Com a cabeleira loira desgrenhada, descalça e com um minivestido de manga-morcego, salmão, enfeitado com pompons de tule, no visual, a cantora encarnava uma diva hippie-chique. Nos arranjos, no entanto, Goldfrapp reaproximou as músicas do disco novo, de atmosfera francamente folk e reflexiva, ao pop dançante que havia marcado sua carreira até agora, principalmente desde "Black Cherry" (2003). A escolha foi acertada para o tamanho do lugar e para garantir a animação da platéia de cerca de 2.000 pessoas que a assistiram de pé.

No palco, intrumentos "hiperacústicos" como flauta doce e harpas se misturavam à eletrônica para criar o clima de cabaré que Goldfrapp domina como poucos artistas de sua geração. Destaque para a ironia paz e amor de "Happiness" (que dá a receita para a felicidade: "doar todo seu dinheiro"), para a melancólica "Clowns" (em que o timbre de Allison faz lembrar Kate Bush), e para o megasucesso "Ooh La La" (que virou até trilha de propaganda de carro).

Depois da cantora inglesa, apresentaram-se ainda na Fira Gran Via a iraniana Leila, com os experimentalismos que lhe renderam colaborações com Björk em 2005, na trilha de "Drawing Restraint 9", e o DJ Ben Watt, do duo inglês Everything but the Girl (será que eles serão os próximos a "voltar"?), que embalou a platéia até alta madrugada.

Programação diurna
O Sónar conta ainda com uma intensa programação de shows, exposições e de filmes, parte da programação diurna do festival, e como é verão no hemisfério norte, e sol brilha até tarde, entenda-se "diurno" como tudo o que está programado até as 21h, no complexo montado nas imediações do Museu de Arte Moderna de Barcelona, o Macba, e do Centro de Cultura Contemporânea, o CCCB, próximos ao centro.

Lá, num palco montado ao ar livre, o SonarVillage, apresentam-se grupos menos conhecidos, e, que, por isso mesmo, dão a identidade do festival, que se quer plataforma de novidades. Alguns dos destaques dessa programação são o inglês Kid Acne, que mostra seu hip hop retrô neste sábado, e os ótimos Christopher D. Ashley e Little Dragon, que se apresentaram na quinta. Os músicos do grupo do Congo Konono nº1 não conseguiram vistos de entrada e cancelaram sua participação no festival.
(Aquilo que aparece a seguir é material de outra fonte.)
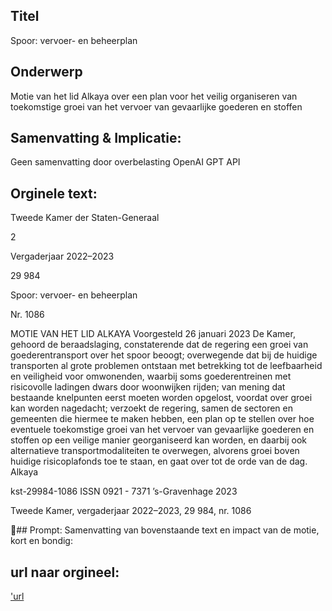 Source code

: ## Titel
Spoor: vervoer- en beheerplan
## Onderwerp
Motie van het lid Alkaya over een plan voor het veilig organiseren van toekomstige groei van het vervoer van gevaarlijke goederen en stoffen
## Samenvatting & Implicatie:
Geen samenvatting door overbelasting OpenAI GPT API
## Orginele text:


Tweede Kamer der Staten-Generaal

2

Vergaderjaar 2022–2023

29 984

Spoor: vervoer- en beheerplan

Nr. 1086

MOTIE VAN HET LID ALKAYA
Voorgesteld 26 januari 2023
De Kamer,
gehoord de beraadslaging,
constaterende dat de regering een groei van goederentransport over het
spoor beoogt;
overwegende dat bij de huidige transporten al grote problemen ontstaan
met betrekking tot de leefbaarheid en veiligheid voor omwonenden,
waarbij soms goederentreinen met risicovolle ladingen dwars door
woonwijken rijden;
van mening dat bestaande knelpunten eerst moeten worden opgelost,
voordat over groei kan worden nagedacht;
verzoekt de regering, samen de sectoren en gemeenten die hiermee te
maken hebben, een plan op te stellen over hoe eventuele toekomstige
groei van het vervoer van gevaarlijke goederen en stoffen op een veilige
manier georganiseerd kan worden, en daarbij ook alternatieve transportmodaliteiten te overwegen, alvorens groei boven huidige risicoplafonds
toe te staan,
en gaat over tot de orde van de dag.
Alkaya

kst-29984-1086
ISSN 0921 - 7371
’s-Gravenhage 2023

Tweede Kamer, vergaderjaar 2022–2023, 29 984, nr. 1086

## Prompt:
Samenvatting van bovenstaande text en impact van de motie, kort en bondig:

## url naar orgineel:
['url](https://gegevensmagazijn.tweedekamer.nl/OData/v4/2.0/Document(e36de907-3980-4edc-b6cd-83e7b0114de7)/resource)
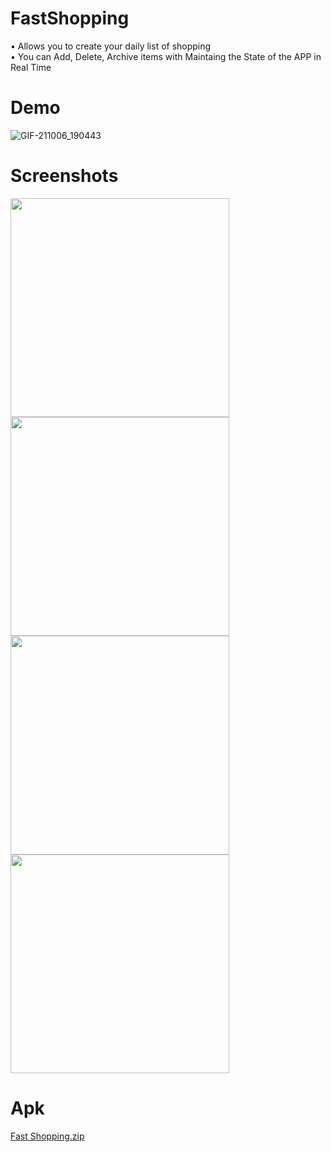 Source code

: 
# FastShopping

• Allows you to create your daily list of shopping  
• You can Add, Delete, Archive items with Maintaing the State of the APP in Real Time


# Demo
![GIF-211006_190443](https://user-images.githubusercontent.com/52839335/136228035-cbdc118b-53dc-467e-8111-46dfa4b634c1.gif)

# Screenshots

<img src="https://i.imgur.com/L7tMtO8.jpg" width="350"><span>      </span><img src="https://i.imgur.com/d9Oq4Qf.jpg" width="350" /> </span><img src="https://i.imgur.com/fatBAMj.jpg" width="350" /> <img src="https://i.imgur.com/ZaJjCLA.jpg" width="350"><span>
  
# Apk
[Fast Shopping.zip](https://github.com/sans-g/Fast_Shopping/files/7295109/Fast.Shopping.zip)

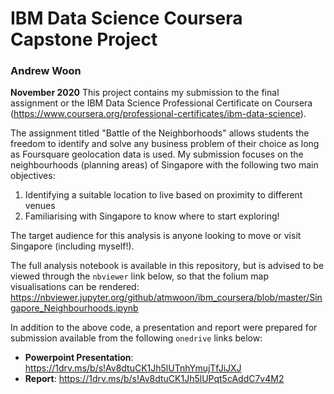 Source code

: # IBM Data Science Coursera Capstone Project

### Andrew Woon
**November 2020**
This project contains my submission to the final assignment or the IBM Data Science Professional Certificate on Coursera (https://www.coursera.org/professional-certificates/ibm-data-science). 

The assignment titled "Battle of the Neighborhoods" allows students the freedom to identify and solve any business problem of their choice as long as Foursquare geolocation data is used. My submission focuses on the neighbourhoods (planning areas) of Singapore with the following two main objectives:

1. Identifying a suitable location to live based on proximity to different venues
2. Familiarising with Singapore to know where to start exploring!

The target audience for this analysis is anyone looking to move or visit Singapore (including myself!).

The full analysis notebook is available in this repository, but is advised to be viewed through the `nbviewer` link below, so that the folium 
map visualisations can be rendered:
https://nbviewer.jupyter.org/github/atmwoon/ibm_coursera/blob/master/Singapore_Neighbourhoods.ipynb

In addition to the above code, a presentation and report were prepared for submission available from the following `onedrive` links below:
- **Powerpoint Presentation**: https://1drv.ms/b/s!Av8dtuCK1Jh5lUTnhYmujTfJiJXJ
- **Report**: https://1drv.ms/b/s!Av8dtuCK1Jh5lUPqt5cAddC7v4M2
Para a programação dedicada a tecnologia e multimídia, o festival montou uma espécie de parque de diversões hi-tech, no CCCB, chamado SonarMàtica, com jogos interativos e instalações multimídia de ponta. Destaque para "levelHead" (julianoliver.com), espécie de labirinto 3-D, dentro de um cubo; "We Are the Time, We Are the Famous" (www.fabrica.it), uma bonita instalação interativa em vídeo que cria imagens espectrais dos visitantes, e "The Beijing Accelerator" (www.marnixdenijs.nl), espécie de cinema 360º em plataforma individual.

Filmes de curta e média metragem estão na programação diária do festival, com destaque para "Part of the Weekend Never Dies", que registra uma turnê do grupo belga Soulwax, em 2006, e "What the Future Sounded Like", documentário sobre o EMS, estúdio pioneiro de música eletrônica, nos anos 60, no Reino Unido.

Além dessas programações, os visitantes podem ainda ver uma exposição em cartaz no CCCB, que reuniu dez fotógrafos da agência Magnus para refletir sobre a influência do cinema em seu trabalho. Destaque para o tocante audiovisual (projeção de filmes e fotos) apresentado pelo belga Harry Gruyaert, que fala sobre o fim do amor à luz de Michelangelo Antonioni.

O Sónar acontece até o próximo sábado (21), e trará, entre outras, apresentações de Diplo, Buraka Som Sistema, MIss Kittin', Roísín Murphy e Camille, além dos veteranos oitentistas do Madness e Yazoo.